Ancak her iki lider Recep Tayip Erdoğan ve Vladimir Putin, karşılıklı ortaklığa iç çıkarlarının prizmasından bakmalarına rağmen, bu da bazen ABD ve AB'ye yönelik politika izleme, Türkiye'nin hızlı gelişme olasılığı gibi sorularda bazı yapısal tartışmalara neden oluyor. Rusya'nın stratejik bir ortaklık içinde işbirliği çok yüksektir. Bugün Türkiye ile Rusya'yı bir araya getiren şey, belki de Batı politikalarına olan yaygın güvensizliktir. ABD Başkanı Donald Trump'ın Kudüs'ün İsrail'in başkenti olarak ilan edilmesi, Suriyeli Kürtlere ABD'nin desteği (Ankara'nın Kürtlere yönelik politikasını doğrudan kesen) gibi duygusal açıklamaları, Moskova ile Ankara arasındaki “karamsar” Başkan Trump'a karşı stratejik işbirliğini pekiştiriyor Türkiye ile Rusya arasındaki ekonomik ve ticari ilişkilerin genişletilmesi için inanılmaz fırsatlar ortaya çıkarır. Ayrıca, Türkiye'nin Kırım'ı bir Rus bölgesi olarak tanıması ile Moskova, Türk şirketlerine “yeşil koridor” açacak ve Türkiye'nin yarımadadaki Kırım-Tatar toplumuna yönelik politikasını sürdürmesine izin verecektir.

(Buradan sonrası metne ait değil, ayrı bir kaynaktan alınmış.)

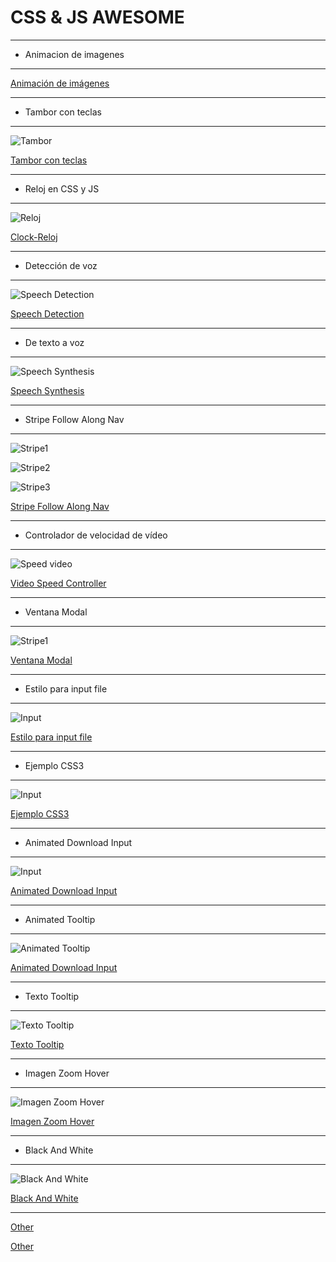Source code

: # CSS & JS AWESOME
---
- Animacion de imagenes
---

[Animación de imágenes](https://github.com/ComandPromt/CSS-JS-AWESOME/tree/master/01.Animaci%C3%B3n)

---
- Tambor con teclas
---

![Tambor](previews/tambor_con_teclas.png)

[Tambor con teclas](https://github.com/ComandPromt/CSS-JS-AWESOME/tree/master/01%20-%20JavaScript%20Drum%20Kit)

---
- Reloj en CSS y JS
---

![Reloj](previews/reloj.png)

[Clock-Reloj](https://github.com/ComandPromt/CSS-JS-AWESOME/tree/master/02%20-%20JS%20and%20CSS%20Clock)

---
- Detección de voz
---

![Speech Detection](previews/speech_detection.png)

[Speech Detection](https://github.com/ComandPromt/CSS-JS-AWESOME/tree/master/20%20-%20Speech%20Detection)

---
- De texto a voz
---

![Speech Synthesis](previews/speech_syntesis.png)

[Speech Synthesis](https://github.com/ComandPromt/CSS-JS-AWESOME/tree/master/23%20-%20Speech%20Synthesis)

---
- Stripe Follow Along Nav
---

![Stripe1](previews/stripe.png)

![Stripe2](previews/stripe_2.png)

![Stripe3](previews/stripe_3.png)

[Stripe Follow Along Nav](https://github.com/ComandPromt/CSS-JS-AWESOME/tree/master/26%20-%20Stripe%20Follow%20Along%20Nav)

---
- Controlador de velocidad de vídeo
---

![Speed video](previews/speed.png)

[Video Speed Controller](https://github.com/ComandPromt/CSS-JS-AWESOME/tree/master/28%20-%20Video%20Speed%20Controller)

---
- Ventana Modal
---

![Stripe1](previews/modal.png)

[Ventana Modal](https://github.com/ComandPromt/CSS-JS-AWESOME/tree/master/Modal)

---
- Estilo para input file
---

![Input](previews/input.png)

[Estilo para input file](https://github.com/ComandPromt/CSS-JS-AWESOME/tree/master/modificarEstiloInputFile2/modificarEstiloInputFile2)

---
- Ejemplo CSS3
---

![Input](previews/ejemplo_css3.png)

[Ejemplo CSS3](https://github.com/ComandPromt/CSS-JS-AWESOME/tree/master/Ejemplo%20CSS3)

---
- Animated Download Input
---

![Input](previews/downloar.png)

[Animated Download Input](https://github.com/ComandPromt/CSS-JS-AWESOME/tree/master/Tooltips/Animated%20Download%20Button)

---
- Animated Tooltip
---

![Animated Tooltip](previews/input_style.png)

[Animated Download Input](https://github.com/ComandPromt/CSS-JS-AWESOME/tree/master/Tooltips/Animated%20Download%20Button)

---
- Texto Tooltip
---

![Texto Tooltip](previews/texto.png)

[Texto Tooltip](https://github.com/ComandPromt/CSS-JS-AWESOME/tree/master/Tooltips/Text%20Tooltip)

---
- Imagen Zoom Hover
---

![Imagen Zoom Hover](previews/imagen_zoom_hover.png)

[Imagen Zoom Hover](https://github.com/ComandPromt/CSS-JS-AWESOME/tree/master/Imagen-Zoom-Hover)

---
- Black And White
---

![Black And White](previews/b_n.png)

[Black And White](https://github.com/ComandPromt/CSS-JS-AWESOME/tree/master/B_N)

---
[Other](https://tympanus.net/Development/HoverEffectIdeas/index2.html)

[Other](https://tympanus.net/Tutorials/3DHoverEffects/)
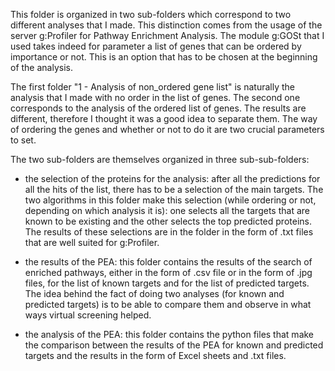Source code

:This folder is organized in two sub-folders which correspond to two different analyses that I made. This distinction comes from the usage of the server g:Profiler for Pathway Enrichment Analysis. The module g:GOSt that I used takes indeed for parameter a list of genes that can be ordered by importance or not. This is an option that has to be chosen at the beginning of the analysis.

The first folder "1 - Analysis of non_ordered gene list" is naturally the analysis that I made with no order in the list of genes. The second one corresponds to the analysis of the ordered list of genes. The results are different, therefore I thought it was a good idea to separate them. The way of ordering the genes and whether or not to do it are two crucial parameters to set.

The two sub-folders are themselves organized in three sub-sub-folders:

- the selection of the proteins for the analysis: after all the predictions for all the hits of the list, there has to be a selection of the main targets. The two algorithms in this folder make this selection (while ordering or not, depending on which analysis it is): one selects all the targets that are known to be existing and the other selects the top predicted proteins. The results of these selections are in the folder in the form of .txt files that are well suited for g:Profiler.

- the results of the PEA: this folder contains the results of the search of enriched pathways, either in the form of .csv file or in the form of .jpg files, for the list of known targets and for the list of predicted targets. The idea behind the fact of doing two analyses (for known and predicted targets) is to be able to compare them and observe in what ways virtual screening helped.

- the analysis of the PEA: this folder contains the python files that make the comparison between the results of the PEA for known and predicted targets and the results in the form of Excel sheets and .txt files.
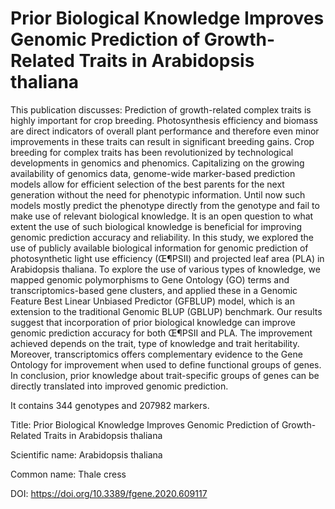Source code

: # Prior Biological Knowledge Improves Genomic Prediction of Growth-Related Traits in Arabidopsis thaliana

This publication discusses: Prediction of growth-related complex traits is highly important for crop breeding. Photosynthesis efficiency and biomass are direct indicators of overall plant performance and therefore even minor improvements in these traits can result in significant breeding gains. Crop breeding for complex traits has been revolutionized by technological developments in genomics and phenomics. Capitalizing on the growing availability of genomics data, genome-wide marker-based prediction models allow for efficient selection of the best parents for the next generation without the need for phenotypic information. Until now such models mostly predict the phenotype directly from the genotype and fail to make use of relevant biological knowledge. It is an open question to what extent the use of such biological knowledge is beneficial for improving genomic prediction accuracy and reliability. In this study, we explored the use of publicly available biological information for genomic prediction of photosynthetic light use efficiency (Œ¶PSII) and projected leaf area (PLA) in Arabidopsis thaliana. To explore the use of various types of knowledge, we mapped genomic polymorphisms to Gene Ontology (GO) terms and transcriptomics-based gene clusters, and applied these in a Genomic Feature Best Linear Unbiased Predictor (GFBLUP) model, which is an extension to the traditional Genomic BLUP (GBLUP) benchmark. Our results suggest that incorporation of prior biological knowledge can improve genomic prediction accuracy for both Œ¶PSII and PLA. The improvement achieved depends on the trait, type of knowledge and trait heritability. Moreover, transcriptomics offers complementary evidence to the Gene Ontology for improvement when used to define functional groups of genes. In conclusion, prior knowledge about trait-specific groups of genes can be directly translated into improved genomic prediction.

It contains 344 genotypes and 207982 markers.

Title: Prior Biological Knowledge Improves Genomic Prediction of Growth-Related Traits in Arabidopsis thaliana

Scientific name: Arabidopsis thaliana

Common name: Thale cress

DOI: https://doi.org/10.3389/fgene.2020.609117


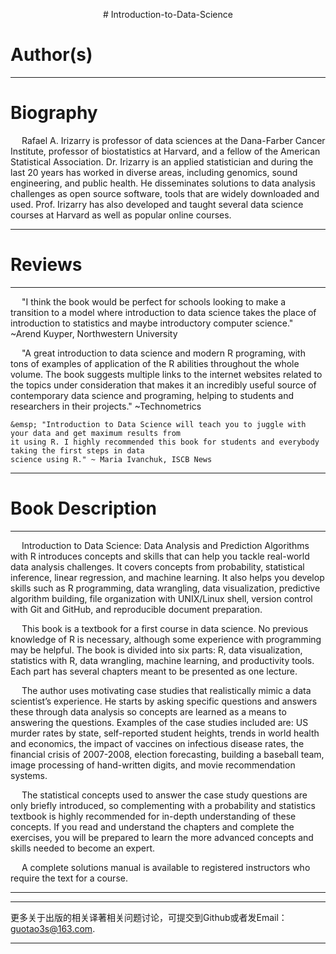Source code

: <p align="center">  # Introduction-to-Data-Science <p align="center"> 


# Author(s)

------------------------------------------------------------------------------------------

# Biography

&emsp; Rafael A. Irizarry is professor of data sciences at the Dana-Farber Cancer Institute, professor
of biostatistics at Harvard, and a fellow of the American Statistical Association. Dr. Irizarry 
is an applied statistician and during the last 20 years has worked in diverse areas, including 
genomics, sound engineering, and public health. He disseminates solutions to data analysis challenges
as open source software, tools that are widely downloaded and used. Prof. Irizarry has also developed
and taught several data science courses at Harvard as well as popular online courses. 

----------------------------------------------------------------------------------------------

# Reviews

----------------------------------------------------------------------------------------------

   &emsp;  "I think the book would be perfect for schools looking to make a transition to a model where
    introduction to data science takes the place of introduction to statistics and maybe introductory
    computer science." ~Arend Kuyper, Northwestern University

   &emsp;  "A great introduction to data science and modern R programing, with tons of examples of application
    of the R abilities throughout the whole volume. The book suggests multiple links to the internet
    websites related to the topics under consideration that makes it an incredibly useful source of
    contemporary data science and programing, helping to students and researchers in their projects."
    ~Technometrics

    &emsp; "Introduction to Data Science will teach you to juggle with your data and get maximum results from
    it using R. I highly recommended this book for students and everybody taking the first steps in data
    science using R." ~ Maria Ivanchuk, ISCB News


--------------------------------------------------------------------------------------------------


# Book Description

-------------------------------------------------------------------------------------------------------

&emsp; Introduction to Data Science: Data Analysis and Prediction Algorithms with R introduces concepts and skills 
that can help you tackle real-world data analysis challenges. It covers concepts from probability, statistical 
inference, linear regression, and machine learning. It also helps you develop skills such as R programming, data 
wrangling, data visualization, predictive algorithm building, file organization with UNIX/Linux shell, version 
control with Git and GitHub, and reproducible document preparation.

&emsp; This book is a textbook for a first course in data science. No previous knowledge of R is necessary, 
although some experience with programming may be helpful. The book is divided into six parts: R, data 
visualization, statistics with R, data wrangling, machine learning, and productivity tools. Each part
has several chapters meant to be presented as one lecture.

&emsp; The author uses motivating case studies that realistically mimic a data scientist’s experience.
He starts by asking specific questions and answers these through data analysis so concepts are 
learned as a means to answering the questions. Examples of the case studies included are: US 
murder rates by state, self-reported student heights, trends in world health and economics, the
impact of vaccines on infectious disease rates, the financial crisis of 2007-2008, election 
forecasting, building a baseball team, image processing of hand-written digits, and movie 
recommendation systems.

&emsp; The statistical concepts used to answer the case study questions are only briefly introduced, 
so complementing with a probability and statistics textbook is highly recommended for in-depth
understanding of these concepts. If you read and understand the chapters and complete the 
exercises, you will be prepared to learn the more advanced concepts and skills needed to become an expert.

&emsp; A complete solutions manual is available to registered instructors who require the text for a course.

-------------------------------------------------------------------------------------------------------------


----------------------------------------------------------------------------------------------
 
 更多关于出版的相关译著相关问题讨论，可提交到Github或者发Email：guotao3s@163.com.
 
 ---------------------------------------------------------------------------------------------


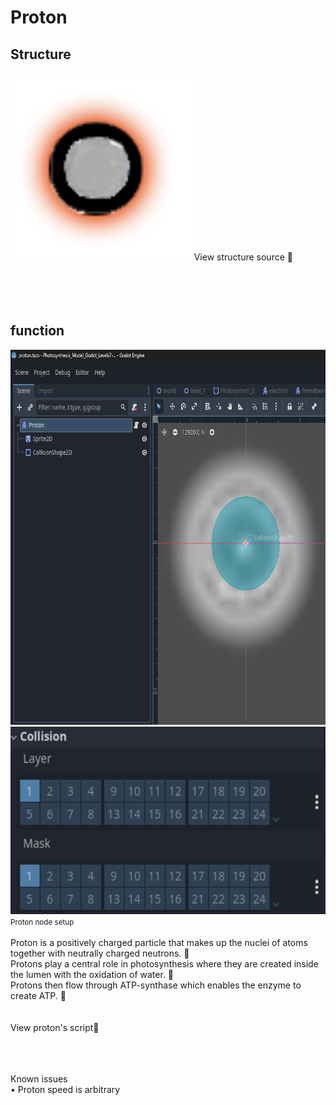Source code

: 

# Proton


## Structure
<img src="images/proton.png" height="300">

<details style="display:inline;">
  <summary style="display:inline; cursor:pointer;">View structure source 🔎</summary>
  <p>
    <a href="https://pubchem.ncbi.nlm.nih.gov/compound/Proton" target="_blank">
    https://pubchem.ncbi.nlm.nih.gov/compound/Proton
    </a>
  </p> 
  <img src="" height="300">
</details><br><br><br><br>



## function
<span>
<img src="images/Screenshot 2025-09-04 092155.png" height="600"><br>
<img src="images/proton_collision_layer.png" height="300"><br>
 <small>Proton node setup</small><br><br>
  Proton is a positively charged particle that makes up the nuclei of atoms together with neutrally charged neutrons. 
   <details style="display:inline;">
    <summary style="display:inline; cursor:pointer;">🔎</summary>
    <img src="Screenshot 2025-09-04 100641.png" height="250"><br>
    <small>Source: Wikipedia (https://en.wikipedia.org/wiki/Atom) </small>





  </details>
Protons play a central role in photosynthesis where they are created inside the lumen with the oxidation of water.
   <details style="display:inline;">
    <summary style="display:inline; cursor:pointer;">🔎</summary>
    <img src="images/Screenshot 2025-09-04 100053.png" height="250"><br>
    <small>Source: Plant physiology and development (7th edition) (page 264)</small>




  </details>
Protons then flow through ATP-synthase which enables the enzyme to create ATP.
   <details style="display:inline;">
    <summary style="display:inline; cursor:pointer;">🔎</summary>
    <img src="images/Screenshot 2025-09-04 095758.png" height="250"><br>
    <small>Source: Plant physiology and development (7th edition) (page 272)</small><br>
  </details> 
<br><br>


   <details style="display:inline;">
    <summary style="display:inline; cursor:pointer;">View proton's script🔎</summary>

      extends CharacterBody2D
      
      var speed = 125
      var direction = Vector2(-1, -1)
      var rotation_speed = 2
      var rotation_direction = -1

      func _movement(delta):
        velocity = speed * direction
        rotation = rotation + (delta * rotation_speed * rotation_direction)
        var collision = move_and_collide(velocity * delta)
        if collision:
          var normal = collision.get_normal()
          direction = direction.bounce(normal).normalized()
          position = position - (velocity.normalized() * 0.0)
          rotation_direction = rotation_direction * (-1)

      func _ready():
        add_to_group("proton")

      func _physics_process(delta):
        _movement(delta)

  </details> 
<br><br><br>

  Known issues<br>
  • Proton speed is arbitrary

Tarihsel deneyimin kanıtladığı gibi, güçlü ortaklıklar, aralarındaki en tartışmalı ve istenmeyen durumları çözmeyi başaran ülkeler tarafından oluşturulur. Ortak tarihsel geçmiş, güçlü kültürel ve etnik bağlar ve coğrafi yakınlık, Rusya ve Türkiye'nin güçlü bir ittifak kurması için sağlam bir zemin oluşturabilir.

 

Bu makaleyi paylaş:

EU Reporter, çok çeşitli bakış açılarını ifade eden çeşitli dış kaynaklardan makaleler yayınlamaktadır. Bu makalelerde alınan pozisyonlar mutlaka EU Reporter'ınkiler değildir.